• Activity
Copy out each line of the entries where the word "blank" is present.

- Opening Delimiter -

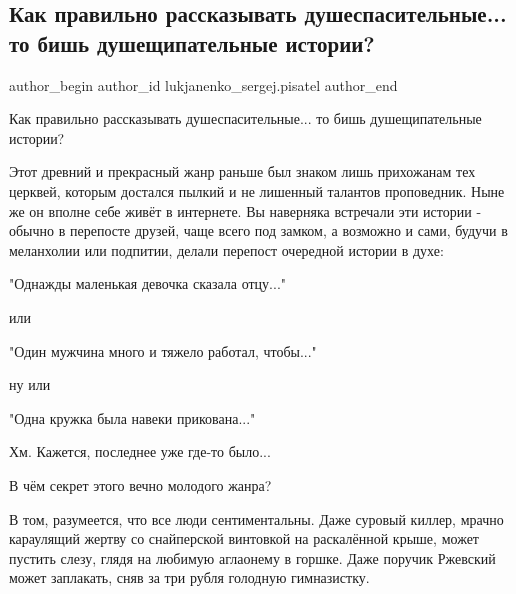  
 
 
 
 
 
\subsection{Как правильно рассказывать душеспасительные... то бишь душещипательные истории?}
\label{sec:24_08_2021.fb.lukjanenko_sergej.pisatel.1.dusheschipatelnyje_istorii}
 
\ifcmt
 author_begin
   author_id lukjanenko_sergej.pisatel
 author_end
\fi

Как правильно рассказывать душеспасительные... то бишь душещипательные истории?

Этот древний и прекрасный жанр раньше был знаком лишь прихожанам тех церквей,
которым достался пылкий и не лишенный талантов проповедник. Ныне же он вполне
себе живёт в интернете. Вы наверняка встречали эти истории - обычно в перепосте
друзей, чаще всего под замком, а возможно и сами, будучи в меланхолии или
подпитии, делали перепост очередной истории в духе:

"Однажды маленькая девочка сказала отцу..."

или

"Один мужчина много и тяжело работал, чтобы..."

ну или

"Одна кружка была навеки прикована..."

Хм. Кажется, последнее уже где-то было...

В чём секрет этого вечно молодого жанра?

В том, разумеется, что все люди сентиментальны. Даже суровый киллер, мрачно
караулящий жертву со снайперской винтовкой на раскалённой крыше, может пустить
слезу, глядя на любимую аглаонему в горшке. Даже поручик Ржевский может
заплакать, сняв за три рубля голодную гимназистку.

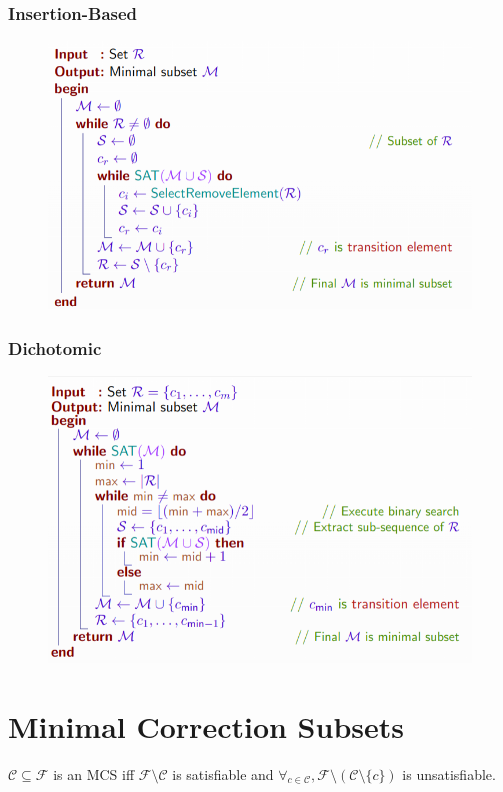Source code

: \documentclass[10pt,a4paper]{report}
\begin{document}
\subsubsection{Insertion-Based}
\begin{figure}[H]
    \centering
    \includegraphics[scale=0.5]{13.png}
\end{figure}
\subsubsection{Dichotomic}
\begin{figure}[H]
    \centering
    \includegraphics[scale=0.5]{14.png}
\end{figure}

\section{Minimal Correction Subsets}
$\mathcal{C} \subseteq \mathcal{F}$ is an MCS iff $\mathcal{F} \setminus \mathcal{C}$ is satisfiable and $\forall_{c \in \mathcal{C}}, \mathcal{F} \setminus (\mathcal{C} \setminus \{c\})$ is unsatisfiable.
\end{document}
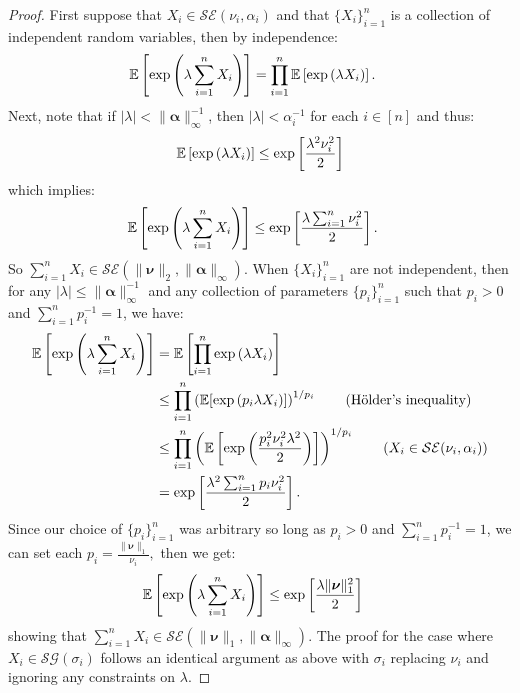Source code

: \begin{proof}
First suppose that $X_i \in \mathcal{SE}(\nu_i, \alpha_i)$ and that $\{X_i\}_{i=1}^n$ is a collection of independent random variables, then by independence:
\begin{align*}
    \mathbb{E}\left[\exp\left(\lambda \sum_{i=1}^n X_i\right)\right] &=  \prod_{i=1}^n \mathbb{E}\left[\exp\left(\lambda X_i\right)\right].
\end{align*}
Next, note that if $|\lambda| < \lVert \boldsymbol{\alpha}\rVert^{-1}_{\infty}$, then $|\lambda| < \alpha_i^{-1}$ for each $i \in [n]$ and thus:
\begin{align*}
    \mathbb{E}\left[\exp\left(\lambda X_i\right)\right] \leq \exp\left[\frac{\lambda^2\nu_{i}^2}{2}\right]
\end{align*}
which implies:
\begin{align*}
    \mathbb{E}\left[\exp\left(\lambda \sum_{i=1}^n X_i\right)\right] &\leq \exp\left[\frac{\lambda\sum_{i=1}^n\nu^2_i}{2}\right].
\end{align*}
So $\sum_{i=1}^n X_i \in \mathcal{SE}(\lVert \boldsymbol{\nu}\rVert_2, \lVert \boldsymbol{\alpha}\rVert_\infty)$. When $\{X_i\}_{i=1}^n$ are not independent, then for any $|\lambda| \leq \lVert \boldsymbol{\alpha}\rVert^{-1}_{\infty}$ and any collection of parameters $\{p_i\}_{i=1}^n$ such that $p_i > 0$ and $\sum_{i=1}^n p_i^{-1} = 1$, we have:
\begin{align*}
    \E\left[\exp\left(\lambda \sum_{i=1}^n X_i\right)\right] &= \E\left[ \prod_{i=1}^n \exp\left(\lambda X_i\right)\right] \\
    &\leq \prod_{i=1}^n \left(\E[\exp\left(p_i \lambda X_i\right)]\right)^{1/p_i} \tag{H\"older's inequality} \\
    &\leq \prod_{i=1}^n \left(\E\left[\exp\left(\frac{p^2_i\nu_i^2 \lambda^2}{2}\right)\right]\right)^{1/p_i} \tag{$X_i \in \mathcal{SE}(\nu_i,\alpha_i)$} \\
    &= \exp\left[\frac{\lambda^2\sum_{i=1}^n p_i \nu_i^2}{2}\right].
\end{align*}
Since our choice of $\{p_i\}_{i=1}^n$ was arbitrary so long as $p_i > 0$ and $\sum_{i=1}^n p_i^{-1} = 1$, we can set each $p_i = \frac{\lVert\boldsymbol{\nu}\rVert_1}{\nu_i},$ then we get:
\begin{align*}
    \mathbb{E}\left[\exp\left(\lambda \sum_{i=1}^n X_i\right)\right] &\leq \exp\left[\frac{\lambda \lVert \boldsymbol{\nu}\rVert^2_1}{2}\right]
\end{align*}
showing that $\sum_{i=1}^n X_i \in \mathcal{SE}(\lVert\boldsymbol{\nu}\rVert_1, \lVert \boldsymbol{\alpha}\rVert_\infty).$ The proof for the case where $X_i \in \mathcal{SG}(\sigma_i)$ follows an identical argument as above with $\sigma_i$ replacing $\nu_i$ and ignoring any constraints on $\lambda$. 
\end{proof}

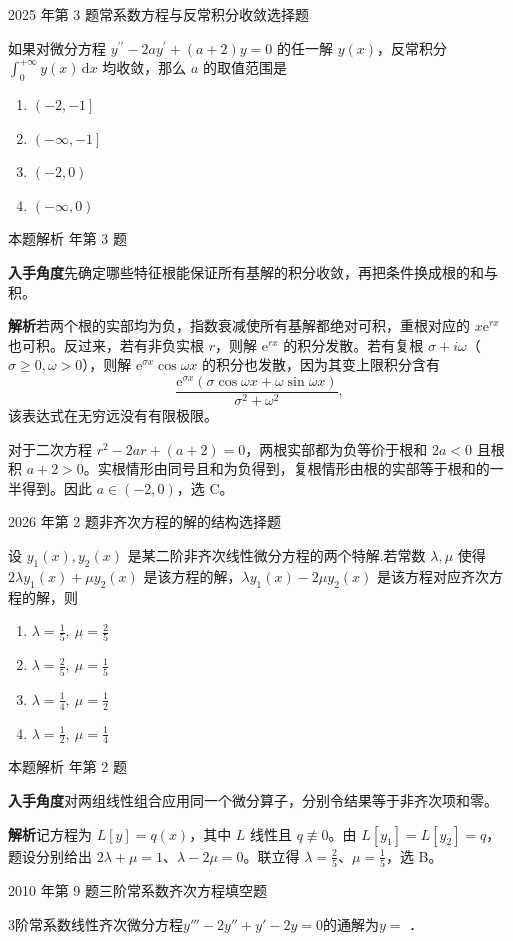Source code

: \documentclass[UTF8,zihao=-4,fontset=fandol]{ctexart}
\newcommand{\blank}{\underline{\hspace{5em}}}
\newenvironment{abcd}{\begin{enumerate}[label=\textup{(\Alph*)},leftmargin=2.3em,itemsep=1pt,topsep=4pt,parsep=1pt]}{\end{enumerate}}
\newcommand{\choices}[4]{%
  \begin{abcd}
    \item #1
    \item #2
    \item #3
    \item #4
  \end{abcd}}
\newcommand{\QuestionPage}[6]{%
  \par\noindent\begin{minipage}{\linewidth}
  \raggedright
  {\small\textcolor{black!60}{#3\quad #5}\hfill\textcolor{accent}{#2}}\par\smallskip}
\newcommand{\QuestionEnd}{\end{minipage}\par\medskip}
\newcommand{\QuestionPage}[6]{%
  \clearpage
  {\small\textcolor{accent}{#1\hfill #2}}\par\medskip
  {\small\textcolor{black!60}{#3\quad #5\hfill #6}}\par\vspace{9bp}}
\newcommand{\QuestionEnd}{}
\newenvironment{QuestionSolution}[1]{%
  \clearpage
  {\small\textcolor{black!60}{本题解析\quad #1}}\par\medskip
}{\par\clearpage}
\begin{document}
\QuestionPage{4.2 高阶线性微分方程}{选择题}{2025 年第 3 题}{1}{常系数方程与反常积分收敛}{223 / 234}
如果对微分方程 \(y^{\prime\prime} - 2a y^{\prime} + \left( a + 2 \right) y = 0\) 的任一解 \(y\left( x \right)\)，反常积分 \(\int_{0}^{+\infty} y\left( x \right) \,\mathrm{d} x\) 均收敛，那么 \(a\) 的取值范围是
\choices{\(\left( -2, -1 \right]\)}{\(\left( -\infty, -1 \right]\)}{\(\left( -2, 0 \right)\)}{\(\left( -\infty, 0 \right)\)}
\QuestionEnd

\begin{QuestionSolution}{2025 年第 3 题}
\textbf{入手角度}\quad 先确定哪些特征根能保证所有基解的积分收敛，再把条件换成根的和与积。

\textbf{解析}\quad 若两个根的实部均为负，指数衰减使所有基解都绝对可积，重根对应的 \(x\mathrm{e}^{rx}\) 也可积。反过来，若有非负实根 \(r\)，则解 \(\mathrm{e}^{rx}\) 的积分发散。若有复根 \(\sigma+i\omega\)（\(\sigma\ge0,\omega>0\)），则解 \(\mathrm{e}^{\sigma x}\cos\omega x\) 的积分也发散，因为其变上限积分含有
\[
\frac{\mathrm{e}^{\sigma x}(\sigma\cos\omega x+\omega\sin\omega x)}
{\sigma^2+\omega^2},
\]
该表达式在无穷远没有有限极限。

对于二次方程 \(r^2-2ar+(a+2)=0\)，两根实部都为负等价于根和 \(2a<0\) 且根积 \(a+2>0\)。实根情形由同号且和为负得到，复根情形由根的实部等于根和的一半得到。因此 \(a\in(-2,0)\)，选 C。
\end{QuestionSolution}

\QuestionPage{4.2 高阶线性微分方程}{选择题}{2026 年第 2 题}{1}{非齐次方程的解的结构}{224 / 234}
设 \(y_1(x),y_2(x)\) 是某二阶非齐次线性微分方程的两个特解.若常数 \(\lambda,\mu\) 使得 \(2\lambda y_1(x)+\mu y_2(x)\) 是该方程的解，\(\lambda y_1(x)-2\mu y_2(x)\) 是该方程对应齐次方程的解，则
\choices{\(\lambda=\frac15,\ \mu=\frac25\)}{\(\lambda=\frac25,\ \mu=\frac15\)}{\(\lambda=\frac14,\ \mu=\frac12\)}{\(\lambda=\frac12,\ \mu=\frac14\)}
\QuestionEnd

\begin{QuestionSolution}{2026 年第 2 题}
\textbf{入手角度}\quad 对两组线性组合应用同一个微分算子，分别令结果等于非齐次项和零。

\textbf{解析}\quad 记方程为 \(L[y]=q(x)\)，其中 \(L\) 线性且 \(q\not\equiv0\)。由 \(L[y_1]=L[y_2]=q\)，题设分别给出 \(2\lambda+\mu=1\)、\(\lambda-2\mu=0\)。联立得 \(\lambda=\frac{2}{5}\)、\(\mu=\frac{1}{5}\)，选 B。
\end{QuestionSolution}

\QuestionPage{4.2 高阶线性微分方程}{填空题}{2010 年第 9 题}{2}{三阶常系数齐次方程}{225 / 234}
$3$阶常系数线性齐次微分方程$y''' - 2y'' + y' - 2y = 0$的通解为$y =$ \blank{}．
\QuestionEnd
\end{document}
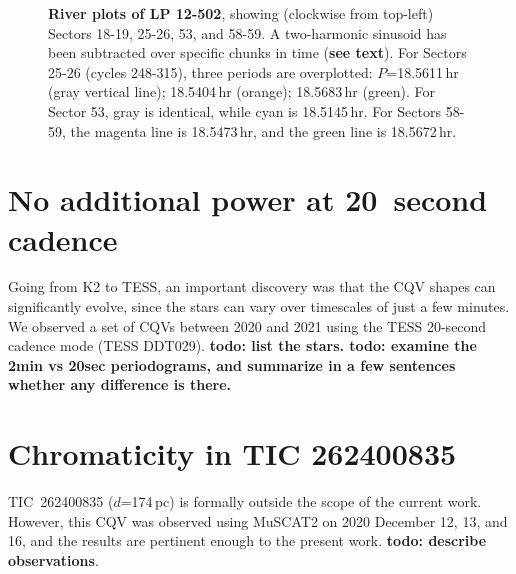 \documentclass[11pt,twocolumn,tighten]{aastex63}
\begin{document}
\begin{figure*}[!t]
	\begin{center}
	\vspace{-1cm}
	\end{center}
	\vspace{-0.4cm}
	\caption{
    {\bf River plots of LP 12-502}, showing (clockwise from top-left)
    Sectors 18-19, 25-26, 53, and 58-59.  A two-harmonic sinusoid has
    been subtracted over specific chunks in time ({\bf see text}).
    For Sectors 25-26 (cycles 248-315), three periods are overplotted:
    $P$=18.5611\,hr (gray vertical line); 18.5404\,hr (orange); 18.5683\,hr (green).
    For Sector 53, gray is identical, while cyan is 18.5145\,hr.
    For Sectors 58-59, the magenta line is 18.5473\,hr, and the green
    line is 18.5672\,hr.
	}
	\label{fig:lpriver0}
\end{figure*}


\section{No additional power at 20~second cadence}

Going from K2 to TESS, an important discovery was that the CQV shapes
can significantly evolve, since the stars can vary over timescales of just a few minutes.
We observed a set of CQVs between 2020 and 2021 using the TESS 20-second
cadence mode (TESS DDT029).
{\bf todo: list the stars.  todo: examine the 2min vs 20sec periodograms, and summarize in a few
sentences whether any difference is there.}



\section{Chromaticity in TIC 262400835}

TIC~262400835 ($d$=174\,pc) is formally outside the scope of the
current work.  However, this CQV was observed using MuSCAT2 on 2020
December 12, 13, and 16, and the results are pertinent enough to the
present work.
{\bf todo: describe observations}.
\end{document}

- Closing Delimiter -

• Written answer
\newcommand{\blank}{\underline{\hspace{5em}}}
$3$阶常系数线性齐次微分方程$y''' - 2y'' + y' - 2y = 0$的通解为$y =$ \blank{}．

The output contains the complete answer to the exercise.